Make Do, Reuse, Recycle

For years, we’ve had this old lounge chair sitting in the back of the garage. It came with the house, so it’s at least 20 years old. The metal frame is in good condition, but the vinyl straps are broken. I kept it around with the vague idea of restrapping it – but when I finally got around to looking into it, I discovered that it’s a really difficult job, especially with the type of frame we have. And it certainly wouldn’t be cost-effective to take it anywhere to have it done. But I hated the idea of throwing it out, since the frame is much better than most of what you can buy today.


Then I had the bright idea to put wood slats on it. (Well, to have DH do it.) I have a cushion for it, so it wouldn’t really matter if it looked a little odd, as long as it was functional. And if it was a failure, it could just go out with the annual neighborhood cleanup next month. He had some scrap cedar fencing in the garage, so tried attaching a couple of pieces to see how it worked.

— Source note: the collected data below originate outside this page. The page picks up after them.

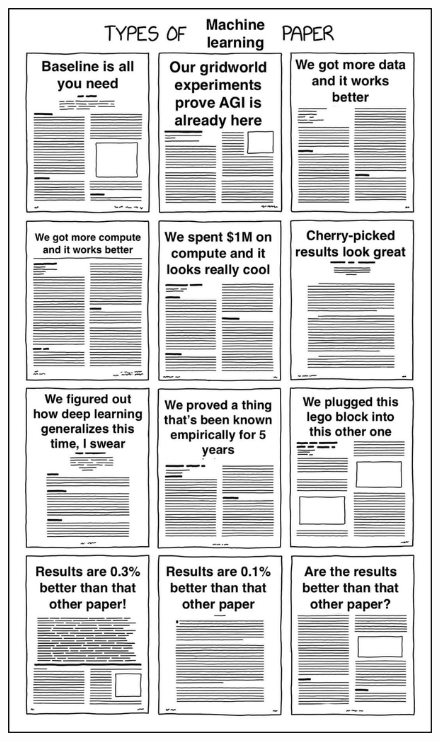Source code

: \documentclass{beamer}
\begin{document}
\begin{frame}
\begin{columns}
\begin{figure}[H]
                \includegraphics[width=.7\linewidth]{types-of-m}
        \end{figure}\noindent
    \end{columns}
\end{frame}
\end{document}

Not bad! So he picked up a couple more pieces of wood, and ta-da!


We have a fully functional lounge chair! And it’s already gotten a good bit of use in the past few days. Quirky, yes, but it goes with the house.

The other yard project I worked on today was the periodic painting of the metal chairs. These chairs are even older than the lounge chair – close to 30 years old. Every 2 or 3 years when they start showing some rust spots, I spray them with a new coat of paint and they’re good to go.


I’d hate to think how many coats of paint these chairs have on them after all these years, but they’ve certainly earned their keep.

Now we’re all set to enjoy the beautiful warm days.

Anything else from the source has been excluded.